PA4 – Implicit Conversions, RVOs and Proxy Objects!

Hello once again! I am trying to keep the pace here with the posts and hopefully you are enjoying them. Today I will talk about Assignment #4 (PA4) – C++ Efficiency. This assignment was a combination of three important topics about Efficiency in C++ programming: Implicit Conversions, Return Value Optimizations and Proxy Objects. I will give you a summary of each one in the following paragraphs:

• Implicit Conversions: the whole idea behind this trick/optimization is to prevent coders from passing wrong-typed parameters to functions. For example, imagine that you have a set function for a particular member of a class and you do not want the user to pass a value that has a different type, how can you achieve this? Aside from turning up the compiler settings (warnings), there is one trick you could use:

Class Diego {

public:

          void setX( const  float  inX );

private:

          template <typename T> void setX( const T inX );

}

When this trick is applied, anything but a float variable will give a compilation error, therefore successfully preventing wrong-typed values to be passed as parameters. Sexy or what?
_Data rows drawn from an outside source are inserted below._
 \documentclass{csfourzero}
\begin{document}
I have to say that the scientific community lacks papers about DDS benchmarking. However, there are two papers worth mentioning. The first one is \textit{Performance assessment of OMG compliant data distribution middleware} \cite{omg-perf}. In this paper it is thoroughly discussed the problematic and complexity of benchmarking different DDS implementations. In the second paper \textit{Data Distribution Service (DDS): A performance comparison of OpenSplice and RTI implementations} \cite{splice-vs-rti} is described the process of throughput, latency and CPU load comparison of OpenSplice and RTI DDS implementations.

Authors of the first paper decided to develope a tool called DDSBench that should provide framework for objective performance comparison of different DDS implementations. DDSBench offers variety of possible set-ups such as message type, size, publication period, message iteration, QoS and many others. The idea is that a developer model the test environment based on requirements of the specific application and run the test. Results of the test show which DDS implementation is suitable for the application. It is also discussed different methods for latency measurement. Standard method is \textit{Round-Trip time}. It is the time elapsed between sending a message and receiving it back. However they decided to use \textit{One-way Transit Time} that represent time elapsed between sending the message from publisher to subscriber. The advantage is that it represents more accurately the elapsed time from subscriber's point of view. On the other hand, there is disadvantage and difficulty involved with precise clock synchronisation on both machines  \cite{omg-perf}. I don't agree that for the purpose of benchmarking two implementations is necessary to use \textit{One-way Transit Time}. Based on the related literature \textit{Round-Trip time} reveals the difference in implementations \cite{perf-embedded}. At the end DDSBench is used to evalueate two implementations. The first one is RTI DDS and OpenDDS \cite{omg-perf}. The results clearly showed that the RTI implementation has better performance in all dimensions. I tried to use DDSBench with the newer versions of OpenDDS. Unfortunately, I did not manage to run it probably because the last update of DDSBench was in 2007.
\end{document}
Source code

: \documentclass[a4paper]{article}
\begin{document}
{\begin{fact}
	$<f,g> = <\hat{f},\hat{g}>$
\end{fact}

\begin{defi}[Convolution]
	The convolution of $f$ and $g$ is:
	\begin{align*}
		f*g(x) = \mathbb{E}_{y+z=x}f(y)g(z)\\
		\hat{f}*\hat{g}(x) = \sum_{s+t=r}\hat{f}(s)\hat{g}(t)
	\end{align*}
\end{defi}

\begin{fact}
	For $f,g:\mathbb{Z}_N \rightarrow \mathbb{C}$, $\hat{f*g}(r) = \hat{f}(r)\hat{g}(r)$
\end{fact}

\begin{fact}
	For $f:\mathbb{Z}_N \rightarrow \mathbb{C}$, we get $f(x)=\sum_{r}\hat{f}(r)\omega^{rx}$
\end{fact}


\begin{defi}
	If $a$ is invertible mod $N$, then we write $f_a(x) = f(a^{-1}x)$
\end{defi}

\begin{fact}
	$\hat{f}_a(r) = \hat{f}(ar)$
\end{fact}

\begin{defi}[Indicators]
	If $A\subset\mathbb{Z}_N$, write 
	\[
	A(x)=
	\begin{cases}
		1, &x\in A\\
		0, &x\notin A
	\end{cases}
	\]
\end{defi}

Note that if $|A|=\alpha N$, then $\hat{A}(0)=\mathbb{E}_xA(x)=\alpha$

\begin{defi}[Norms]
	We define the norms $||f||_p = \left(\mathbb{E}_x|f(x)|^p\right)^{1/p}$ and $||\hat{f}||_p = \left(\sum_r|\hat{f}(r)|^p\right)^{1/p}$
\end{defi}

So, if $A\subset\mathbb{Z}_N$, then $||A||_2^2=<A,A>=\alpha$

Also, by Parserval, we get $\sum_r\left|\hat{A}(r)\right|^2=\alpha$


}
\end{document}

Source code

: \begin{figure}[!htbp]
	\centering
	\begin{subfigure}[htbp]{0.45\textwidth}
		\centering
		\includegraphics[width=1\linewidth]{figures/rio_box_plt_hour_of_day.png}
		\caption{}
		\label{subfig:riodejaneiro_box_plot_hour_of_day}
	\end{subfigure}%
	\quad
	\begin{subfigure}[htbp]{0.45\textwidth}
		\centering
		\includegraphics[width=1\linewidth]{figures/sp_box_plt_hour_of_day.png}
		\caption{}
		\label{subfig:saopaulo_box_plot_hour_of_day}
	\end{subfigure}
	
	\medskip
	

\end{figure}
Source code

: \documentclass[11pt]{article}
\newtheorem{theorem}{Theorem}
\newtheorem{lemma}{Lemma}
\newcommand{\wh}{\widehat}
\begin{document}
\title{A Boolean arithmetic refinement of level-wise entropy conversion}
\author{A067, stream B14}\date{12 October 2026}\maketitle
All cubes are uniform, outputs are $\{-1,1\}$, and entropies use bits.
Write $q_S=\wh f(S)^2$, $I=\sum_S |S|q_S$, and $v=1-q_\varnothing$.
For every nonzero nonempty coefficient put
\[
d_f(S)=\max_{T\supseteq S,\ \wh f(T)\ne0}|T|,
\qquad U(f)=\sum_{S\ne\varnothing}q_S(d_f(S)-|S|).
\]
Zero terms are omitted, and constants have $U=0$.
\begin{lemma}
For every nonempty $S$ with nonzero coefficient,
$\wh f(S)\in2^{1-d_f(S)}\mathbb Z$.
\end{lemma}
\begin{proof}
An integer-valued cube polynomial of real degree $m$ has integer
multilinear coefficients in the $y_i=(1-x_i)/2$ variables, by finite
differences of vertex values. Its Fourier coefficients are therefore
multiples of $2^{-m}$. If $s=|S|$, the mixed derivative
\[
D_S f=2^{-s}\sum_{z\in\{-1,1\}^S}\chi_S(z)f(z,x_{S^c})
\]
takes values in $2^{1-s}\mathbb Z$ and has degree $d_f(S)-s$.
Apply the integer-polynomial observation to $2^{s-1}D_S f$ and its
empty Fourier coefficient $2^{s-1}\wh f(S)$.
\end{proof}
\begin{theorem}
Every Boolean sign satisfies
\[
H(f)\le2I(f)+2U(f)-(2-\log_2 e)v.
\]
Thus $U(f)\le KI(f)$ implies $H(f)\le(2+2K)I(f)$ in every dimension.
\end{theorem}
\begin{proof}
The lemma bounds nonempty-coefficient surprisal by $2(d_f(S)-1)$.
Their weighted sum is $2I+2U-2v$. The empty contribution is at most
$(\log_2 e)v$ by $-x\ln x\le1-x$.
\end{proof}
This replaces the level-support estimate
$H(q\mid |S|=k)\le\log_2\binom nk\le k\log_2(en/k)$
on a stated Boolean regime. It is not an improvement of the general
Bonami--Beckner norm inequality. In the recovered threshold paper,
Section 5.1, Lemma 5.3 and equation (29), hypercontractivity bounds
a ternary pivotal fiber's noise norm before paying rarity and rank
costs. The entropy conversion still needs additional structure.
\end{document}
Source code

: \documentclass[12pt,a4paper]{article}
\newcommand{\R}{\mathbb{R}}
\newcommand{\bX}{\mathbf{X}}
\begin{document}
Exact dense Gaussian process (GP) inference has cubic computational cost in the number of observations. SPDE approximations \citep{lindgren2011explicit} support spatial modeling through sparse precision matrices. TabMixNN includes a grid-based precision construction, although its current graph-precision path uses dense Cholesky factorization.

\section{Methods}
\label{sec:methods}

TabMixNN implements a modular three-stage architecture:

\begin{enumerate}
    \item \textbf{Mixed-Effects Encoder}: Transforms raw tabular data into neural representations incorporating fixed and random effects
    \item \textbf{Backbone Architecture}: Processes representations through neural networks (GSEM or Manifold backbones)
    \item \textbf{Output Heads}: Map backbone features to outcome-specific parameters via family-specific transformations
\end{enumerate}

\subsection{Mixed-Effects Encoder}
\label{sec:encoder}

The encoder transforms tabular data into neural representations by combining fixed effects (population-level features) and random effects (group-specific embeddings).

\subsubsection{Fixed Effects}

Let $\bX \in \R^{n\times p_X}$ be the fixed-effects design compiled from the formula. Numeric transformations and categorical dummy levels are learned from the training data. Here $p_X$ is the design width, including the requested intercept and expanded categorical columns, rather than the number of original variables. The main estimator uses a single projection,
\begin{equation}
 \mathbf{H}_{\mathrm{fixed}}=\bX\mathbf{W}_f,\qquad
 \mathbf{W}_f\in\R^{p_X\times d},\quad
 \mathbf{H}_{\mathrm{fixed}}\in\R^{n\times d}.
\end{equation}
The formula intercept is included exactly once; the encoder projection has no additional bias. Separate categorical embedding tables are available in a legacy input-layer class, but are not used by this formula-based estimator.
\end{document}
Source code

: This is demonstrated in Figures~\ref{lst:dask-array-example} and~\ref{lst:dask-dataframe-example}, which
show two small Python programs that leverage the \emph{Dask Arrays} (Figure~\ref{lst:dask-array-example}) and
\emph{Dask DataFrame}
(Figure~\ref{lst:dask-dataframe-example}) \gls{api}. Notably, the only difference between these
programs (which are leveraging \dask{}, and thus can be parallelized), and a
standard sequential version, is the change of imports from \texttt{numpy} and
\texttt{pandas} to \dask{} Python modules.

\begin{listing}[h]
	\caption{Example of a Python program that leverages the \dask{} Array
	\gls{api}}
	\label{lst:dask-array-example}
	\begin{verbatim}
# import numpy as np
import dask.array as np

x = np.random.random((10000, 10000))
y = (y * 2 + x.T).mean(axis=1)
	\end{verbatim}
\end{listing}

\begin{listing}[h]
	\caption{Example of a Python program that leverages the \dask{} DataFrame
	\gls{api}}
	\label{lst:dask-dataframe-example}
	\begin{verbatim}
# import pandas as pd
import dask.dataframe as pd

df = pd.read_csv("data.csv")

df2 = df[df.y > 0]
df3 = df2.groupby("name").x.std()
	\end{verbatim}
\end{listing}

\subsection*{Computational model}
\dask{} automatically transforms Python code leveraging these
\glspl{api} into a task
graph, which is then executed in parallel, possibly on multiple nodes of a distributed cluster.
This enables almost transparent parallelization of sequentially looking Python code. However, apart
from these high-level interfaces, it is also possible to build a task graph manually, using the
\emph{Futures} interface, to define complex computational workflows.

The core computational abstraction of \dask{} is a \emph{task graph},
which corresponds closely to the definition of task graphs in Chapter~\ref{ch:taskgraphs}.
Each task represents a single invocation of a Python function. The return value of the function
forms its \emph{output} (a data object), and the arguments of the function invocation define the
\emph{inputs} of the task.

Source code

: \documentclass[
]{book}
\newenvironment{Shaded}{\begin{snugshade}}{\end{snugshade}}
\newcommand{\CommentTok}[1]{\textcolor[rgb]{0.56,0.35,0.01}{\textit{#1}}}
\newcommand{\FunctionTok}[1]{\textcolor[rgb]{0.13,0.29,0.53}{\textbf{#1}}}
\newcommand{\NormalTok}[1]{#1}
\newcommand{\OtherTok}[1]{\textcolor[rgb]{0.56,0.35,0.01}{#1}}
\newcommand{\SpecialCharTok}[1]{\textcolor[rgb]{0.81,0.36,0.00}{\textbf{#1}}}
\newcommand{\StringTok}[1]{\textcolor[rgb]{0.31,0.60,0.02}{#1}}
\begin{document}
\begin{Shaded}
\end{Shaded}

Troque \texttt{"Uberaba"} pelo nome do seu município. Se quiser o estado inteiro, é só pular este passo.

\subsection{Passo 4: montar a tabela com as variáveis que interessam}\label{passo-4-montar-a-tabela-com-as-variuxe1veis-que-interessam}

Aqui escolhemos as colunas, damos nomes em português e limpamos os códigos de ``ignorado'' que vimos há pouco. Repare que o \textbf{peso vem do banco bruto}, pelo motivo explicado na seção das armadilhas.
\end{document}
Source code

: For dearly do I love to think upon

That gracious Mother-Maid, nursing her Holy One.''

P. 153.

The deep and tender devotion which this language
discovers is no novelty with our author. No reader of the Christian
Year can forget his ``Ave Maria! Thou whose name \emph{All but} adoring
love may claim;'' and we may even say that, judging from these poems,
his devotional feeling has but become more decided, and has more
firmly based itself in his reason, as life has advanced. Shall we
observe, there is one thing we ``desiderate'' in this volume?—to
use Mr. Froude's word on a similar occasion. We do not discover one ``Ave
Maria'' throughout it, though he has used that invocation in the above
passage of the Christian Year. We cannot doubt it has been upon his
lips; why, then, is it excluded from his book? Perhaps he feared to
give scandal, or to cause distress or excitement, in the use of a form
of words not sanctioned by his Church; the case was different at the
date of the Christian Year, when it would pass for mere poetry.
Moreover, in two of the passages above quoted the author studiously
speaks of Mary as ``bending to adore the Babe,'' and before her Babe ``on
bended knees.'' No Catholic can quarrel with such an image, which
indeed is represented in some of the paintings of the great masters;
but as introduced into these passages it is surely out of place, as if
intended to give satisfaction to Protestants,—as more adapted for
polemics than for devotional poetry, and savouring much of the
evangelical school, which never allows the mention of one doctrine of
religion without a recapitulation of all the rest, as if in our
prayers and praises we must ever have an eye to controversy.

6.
• Return Value Optimizations: I will start by saying this: temporaries kill performance big time! (quoting famous philosopher Ed Keenan). The idea behind RVO is to remove as much temporary variables as possible in order to improve performance. By removing these temporaries we are also removing unnecessary calls to constructors, destructors, copy constructors, etc. Let’s look at the following example to better understand the idea:

With temporaries (No RVO):

Vect2D Vect2D::operator + ( const Vect2D &tmp ) const {

    Vect2D sum;

    sum.x = this->x + tmp.x;

    sum.y = this->y + tmp.y;

    return ( sum );

};

Without temporaries (RVO):

Vect2D Vect2D::operator + ( const Vect2D &tmp ) const {

    return Vect2D( this->x + tmp.x, this->y + tmp.y );

};

You might think this change does not improve performance a lot, but in my assignment I had a stress test in which a bunch of math operations were performed and repeated 5 million times, and just by using RVO I improved the time to 301ms down from 939ms originally. That’s a hell of an improvement in my opinion!

• Proxy objects: this one is another trick to remove/reduce temporaries and copies from function calls. This method involves (ab)using operator overloading to: replace operations that involve more than two operands, to compare vector length using squared distance instead of square root, etc. I will show you guys an example for your entertainment and pleasure, try running/debugging it so you really understand  what is going on (it took me a while to get it):

struct VaddV {

    const Vect2D &v1;

    const Vect2D &v2;

    VaddV( const Vect2D &t1, const Vect2D &t2 )

        : v1(t1), v2(t2) {};

    operator Vect2D() {

        return Vect2D( v1.x + v2.x, v1.y + v2.y );

    }

};

inline Vect2D::VaddV operator + ( const Vect2D &a1, const Vect2D &a2 ) {

    return Vect2D::VaddV(a1, a2);

};

Try performing an addition operation between three (3) vectors and you will see this baby up and running.

Well my fellow readers, I hope these tricks are useful for you, and if not try using them as opening lines in your next date (not recommended). See you later! Adios!